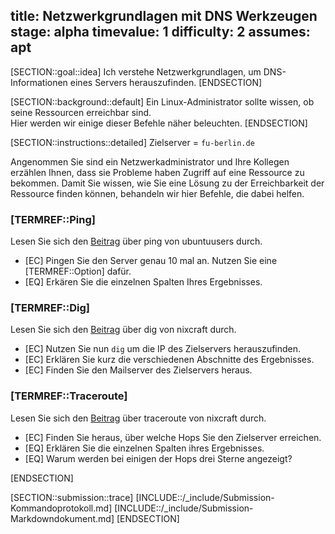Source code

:title: Netzwerkgrundlagen mit DNS Werkzeugen
stage: alpha
timevalue: 1
difficulty: 2
assumes: apt
---

[SECTION::goal::idea]
Ich verstehe Netzwerkgrundlagen, um DNS-Informationen eines Servers herauszufinden.
[ENDSECTION]

[SECTION::background::default]
Ein Linux-Administrator sollte wissen, ob seine Ressourcen erreichbar sind.  
Hier werden wir einige dieser Befehle näher beleuchten.
[ENDSECTION]

[SECTION::instructions::detailed]
<replacement id='dnsserver'>
Zielserver = `fu-berlin.de`
</replacement>

Angenommen Sie sind ein Netzwerkadministrator und Ihre Kollegen erzählen Ihnen, dass sie Probleme 
haben Zugriff auf eine Ressource zu bekommen. Damit Sie wissen, wie Sie eine Lösung zu der 
Erreichbarkeit der Ressource finden können, behandeln wir hier Befehle, die dabei helfen.

### [TERMREF::Ping]
Lesen Sie sich den [Beitrag](https://wiki.ubuntuusers.de/ping/) über ping von ubuntuusers durch.

- [EC] Pingen Sie den Server genau 10 mal an. Nutzen Sie eine [TERMREF::Option] dafür.
- [EQ] Erkären Sie die einzelnen Spalten Ihres Ergebnisses.

### [TERMREF::Dig]
Lesen Sie sich den [Beitrag](https://www.cyberciti.biz/faq/linux-unix-dig-command-examples-usage-syntax/) 
über dig von nixcraft durch.

- [EC] Nutzen Sie nun `dig` um die IP des Zielservers herauszufinden.
- [EC] Erklären Sie kurz die verschiedenen Abschnitte des Ergebnisses.
- [EC] Finden Sie den Mailserver des Zielservers heraus.


### [TERMREF::Traceroute]
Lesen Sie sich den [Beitrag](https://www.cyberciti.biz/faq/traceroute-tracepath-unix-linux-command/) 
über traceroute von nixcraft durch.

- [EC] Finden Sie heraus, über welche Hops Sie den Zielserver erreichen.
- [EQ] Erklären Sie die einzelnen Spalten ihres Ergebnisses.
- [EQ] Warum werden bei einigen der Hops drei Sterne angezeigt?

[ENDSECTION]

[SECTION::submission::trace]
[INCLUDE::/_include/Submission-Kommandoprotokoll.md]
[INCLUDE::/_include/Submission-Markdowndokument.md]
[ENDSECTION]
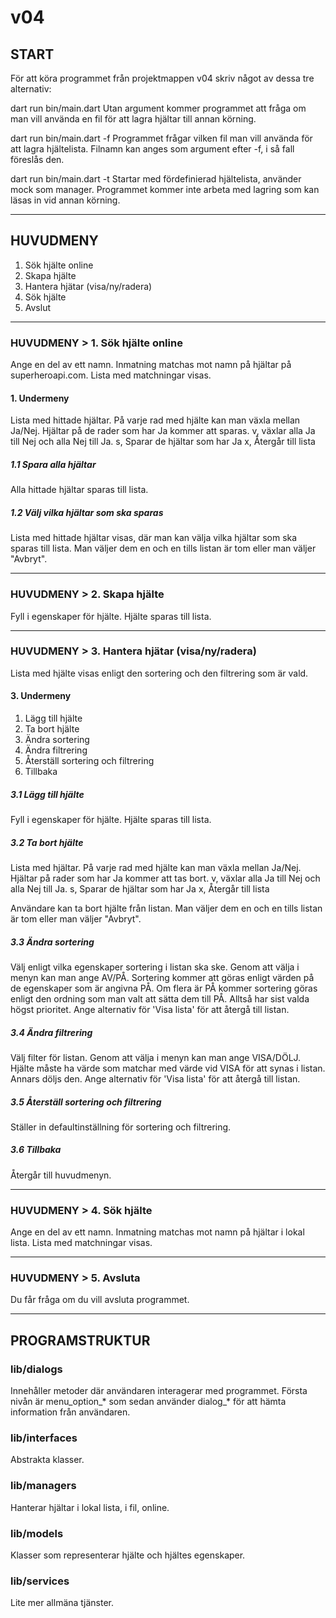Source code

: # v04 #


## START ##
För att köra programmet från projektmappen v04 skriv något av dessa tre alternativ: 

dart run bin/main.dart
Utan argument kommer programmet att fråga om man vill använda en fil för att lagra hjältar till annan körning.

dart run bin/main.dart -f 
Programmet frågar vilken fil man vill använda för att lagra hjältelista. Filnamn kan anges som argument efter -f, i så fall föreslås den. 

dart run bin/main.dart -t 
Startar med fördefinierad hjältelista, använder mock som manager. 
Programmet kommer inte arbeta med lagring som kan läsas in vid annan körning.

----------------------------------------------------------------------------------------------------

## HUVUDMENY ##
1. Sök hjälte online
2. Skapa hjälte
3. Hantera hjätar (visa/ny/radera)
4. Sök hjälte
5. Avslut

----------------------------------------------------------------------------------------------------

### HUVUDMENY > 1. Sök hjälte online ###
Ange en del av ett namn.
Inmatning matchas mot namn på hjältar på superheroapi.com.
Lista med matchningar visas.

  #### 1. Undermeny ####
  Lista med hittade hjältar.
  På varje rad med hjälte kan man växla mellan Ja/Nej. Hjältar på de rader som har Ja kommer att sparas.
  v, växlar alla Ja till Nej och alla Nej till Ja.
  s, Sparar de hjältar som har Ja
  x, Återgår till lista 

  ##### 1.1 Spara alla hjältar #####
  Alla hittade hjältar sparas till lista.

  ##### 1.2 Välj vilka hjältar som ska sparas #####
  Lista med hittade hjältar visas, där man kan välja vilka hjältar som ska sparas till lista. 
  Man väljer dem en och en tills listan är tom eller man väljer "Avbryt".

----------------------------------------------------------------------------------------------------
  
### HUVUDMENY > 2. Skapa hjälte ###
Fyll i egenskaper för hjälte. Hjälte sparas till lista.

----------------------------------------------------------------------------------------------------

### HUVUDMENY > 3. Hantera hjätar (visa/ny/radera) ###
Lista med hjälte visas enligt den sortering och den filtrering som är vald.

   #### 3. Undermeny ####
   1. Lägg till hjälte
   2. Ta bort hjälte
   3. Ändra sortering
   4. Ändra filtrering
   5. Återställ sortering och filtrering
   6. Tillbaka

   ##### 3.1 Lägg till hjälte #####
   Fyll i egenskaper för hjälte. Hjälte sparas till lista.

   ##### 3.2 Ta bort hjälte #####
   Lista med hjältar.
   På varje rad med hjälte kan man växla mellan Ja/Nej. Hjältar på rader som har Ja kommer att tas bort.
   v, växlar alla Ja till Nej och alla Nej till Ja.
   s, Sparar de hjältar som har Ja
   x, Återgår till lista 


   Användare kan ta bort hjälte från listan.
   Man väljer dem en och en tills listan är tom eller man väljer "Avbryt".

   ##### 3.3 Ändra sortering #####
   Välj enligt vilka egenskaper sortering i listan ska ske.
   Genom att välja i menyn kan man ange AV/PÅ.
   Sortering kommer att göras enligt värden på de egenskaper som är angivna PÅ.
   Om flera är PÅ kommer sortering göras enligt den ordning som man valt att sätta dem till PÅ. Alltså har sist valda högst prioritet.
   Ange alternativ för 'Visa lista' för att återgå till listan.

   ##### 3.4 Ändra filtrering #####
   Välj filter för listan. 
   Genom att välja i menyn kan man ange VISA/DÖLJ.
   Hjälte måste ha värde som matchar med värde vid VISA för att synas i listan. Annars döljs den.
   Ange alternativ för 'Visa lista' för att återgå till listan.

   ##### 3.5 Återställ sortering och filtrering #####
   Ställer in defaultinställning för sortering och filtrering.

   ##### 3.6 Tillbaka #####
   Återgår till huvudmenyn.

----------------------------------------------------------------------------------------------------

### HUVUDMENY > 4. Sök hjälte ###
Ange en del av ett namn.
Inmatning matchas mot namn på hjältar i lokal lista.
Lista med matchningar visas.

----------------------------------------------------------------------------------------------------

### HUVUDMENY > 5. Avsluta ###
Du får fråga om du vill avsluta programmet.


----------------------------------------------------------------------------------------------------


## PROGRAMSTRUKTUR ##


### lib/dialogs ###
Innehåller metoder där användaren interagerar med programmet.
Första nivån är menu_option_* som sedan använder dialog_* för att hämta information från användaren.

### lib/interfaces ###
Abstrakta klasser.

### lib/managers ###
Hanterar hjältar i lokal lista, i fil, online.

### lib/models ###
Klasser som representerar hjälte och hjältes egenskaper.

### lib/services ###
Lite mer allmäna tjänster.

■ ■ ■

Requirement -> The response must restate each line of the material above exactly and contain no images.

Solution to this task ->
Source code

:title: Netzwerkgrundlagen mit DNS Werkzeugen
stage: alpha
timevalue: 1
difficulty: 2
assumes: apt
---

[SECTION::goal::idea]
Ich verstehe Netzwerkgrundlagen, um DNS-Informationen eines Servers herauszufinden.
[ENDSECTION]

[SECTION::background::default]
Ein Linux-Administrator sollte wissen, ob seine Ressourcen erreichbar sind.  
Hier werden wir einige dieser Befehle näher beleuchten.
[ENDSECTION]

[SECTION::instructions::detailed]
<replacement id='dnsserver'>
Zielserver = `fu-berlin.de`
</replacement>

Angenommen Sie sind ein Netzwerkadministrator und Ihre Kollegen erzählen Ihnen, dass sie Probleme 
haben Zugriff auf eine Ressource zu bekommen. Damit Sie wissen, wie Sie eine Lösung zu der 
Erreichbarkeit der Ressource finden können, behandeln wir hier Befehle, die dabei helfen.

### [TERMREF::Ping]
Lesen Sie sich den [Beitrag](https://wiki.ubuntuusers.de/ping/) über ping von ubuntuusers durch.

- [EC] Pingen Sie den Server genau 10 mal an. Nutzen Sie eine [TERMREF::Option] dafür.
- [EQ] Erkären Sie die einzelnen Spalten Ihres Ergebnisses.

### [TERMREF::Dig]
Lesen Sie sich den [Beitrag](https://www.cyberciti.biz/faq/linux-unix-dig-command-examples-usage-syntax/) 
über dig von nixcraft durch.

- [EC] Nutzen Sie nun `dig` um die IP des Zielservers herauszufinden.
- [EC] Erklären Sie kurz die verschiedenen Abschnitte des Ergebnisses.
- [EC] Finden Sie den Mailserver des Zielservers heraus.


### [TERMREF::Traceroute]
Lesen Sie sich den [Beitrag](https://www.cyberciti.biz/faq/traceroute-tracepath-unix-linux-command/) 
über traceroute von nixcraft durch.

- [EC] Finden Sie heraus, über welche Hops Sie den Zielserver erreichen.
- [EQ] Erklären Sie die einzelnen Spalten ihres Ergebnisses.
- [EQ] Warum werden bei einigen der Hops drei Sterne angezeigt?

[ENDSECTION]

[SECTION::submission::trace]
[INCLUDE::/_include/Submission-Kommandoprotokoll.md]
[INCLUDE::/_include/Submission-Markdowndokument.md]
[ENDSECTION]
Source code

: # v04 #


## START ##
För att köra programmet från projektmappen v04 skriv något av dessa tre alternativ: 

dart run bin/main.dart
Utan argument kommer programmet att fråga om man vill använda en fil för att lagra hjältar till annan körning.

dart run bin/main.dart -f 
Programmet frågar vilken fil man vill använda för att lagra hjältelista. Filnamn kan anges som argument efter -f, i så fall föreslås den. 

dart run bin/main.dart -t 
Startar med fördefinierad hjältelista, använder mock som manager. 
Programmet kommer inte arbeta med lagring som kan läsas in vid annan körning.

----------------------------------------------------------------------------------------------------

## HUVUDMENY ##
1. Sök hjälte online
2. Skapa hjälte
3. Hantera hjätar (visa/ny/radera)
4. Sök hjälte
5. Avslut

----------------------------------------------------------------------------------------------------

### HUVUDMENY > 1. Sök hjälte online ###
Ange en del av ett namn.
Inmatning matchas mot namn på hjältar på superheroapi.com.
Lista med matchningar visas.

  #### 1. Undermeny ####
  Lista med hittade hjältar.
  På varje rad med hjälte kan man växla mellan Ja/Nej. Hjältar på de rader som har Ja kommer att sparas.
  v, växlar alla Ja till Nej och alla Nej till Ja.
  s, Sparar de hjältar som har Ja
  x, Återgår till lista 

  ##### 1.1 Spara alla hjältar #####
  Alla hittade hjältar sparas till lista.

  ##### 1.2 Välj vilka hjältar som ska sparas #####
  Lista med hittade hjältar visas, där man kan välja vilka hjältar som ska sparas till lista. 
  Man väljer dem en och en tills listan är tom eller man väljer "Avbryt".

----------------------------------------------------------------------------------------------------
  
### HUVUDMENY > 2. Skapa hjälte ###
Fyll i egenskaper för hjälte. Hjälte sparas till lista.

----------------------------------------------------------------------------------------------------

### HUVUDMENY > 3. Hantera hjätar (visa/ny/radera) ###
Lista med hjälte visas enligt den sortering och den filtrering som är vald.

   #### 3. Undermeny ####
   1. Lägg till hjälte
   2. Ta bort hjälte
   3. Ändra sortering
   4. Ändra filtrering
   5. Återställ sortering och filtrering
   6. Tillbaka

   ##### 3.1 Lägg till hjälte #####
   Fyll i egenskaper för hjälte. Hjälte sparas till lista.

   ##### 3.2 Ta bort hjälte #####
   Lista med hjältar.
   På varje rad med hjälte kan man växla mellan Ja/Nej. Hjältar på rader som har Ja kommer att tas bort.
   v, växlar alla Ja till Nej och alla Nej till Ja.
   s, Sparar de hjältar som har Ja
   x, Återgår till lista 


   Användare kan ta bort hjälte från listan.
   Man väljer dem en och en tills listan är tom eller man väljer "Avbryt".

   ##### 3.3 Ändra sortering #####
   Välj enligt vilka egenskaper sortering i listan ska ske.
   Genom att välja i menyn kan man ange AV/PÅ.
   Sortering kommer att göras enligt värden på de egenskaper som är angivna PÅ.
   Om flera är PÅ kommer sortering göras enligt den ordning som man valt att sätta dem till PÅ. Alltså har sist valda högst prioritet.
   Ange alternativ för 'Visa lista' för att återgå till listan.

   ##### 3.4 Ändra filtrering #####
   Välj filter för listan. 
   Genom att välja i menyn kan man ange VISA/DÖLJ.
   Hjälte måste ha värde som matchar med värde vid VISA för att synas i listan. Annars döljs den.
   Ange alternativ för 'Visa lista' för att återgå till listan.

   ##### 3.5 Återställ sortering och filtrering #####
   Ställer in defaultinställning för sortering och filtrering.

   ##### 3.6 Tillbaka #####
   Återgår till huvudmenyn.

----------------------------------------------------------------------------------------------------

### HUVUDMENY > 4. Sök hjälte ###
Ange en del av ett namn.
Inmatning matchas mot namn på hjältar i lokal lista.
Lista med matchningar visas.

----------------------------------------------------------------------------------------------------

### HUVUDMENY > 5. Avsluta ###
Du får fråga om du vill avsluta programmet.


----------------------------------------------------------------------------------------------------


## PROGRAMSTRUKTUR ##


### lib/dialogs ###
Innehåller metoder där användaren interagerar med programmet.
Första nivån är menu_option_* som sedan använder dialog_* för att hämta information från användaren.

### lib/interfaces ###
Abstrakta klasser.

### lib/managers ###
Hanterar hjältar i lokal lista, i fil, online.

### lib/models ###
Klasser som representerar hjälte och hjältes egenskaper.

### lib/services ###
Lite mer allmäna tjänster.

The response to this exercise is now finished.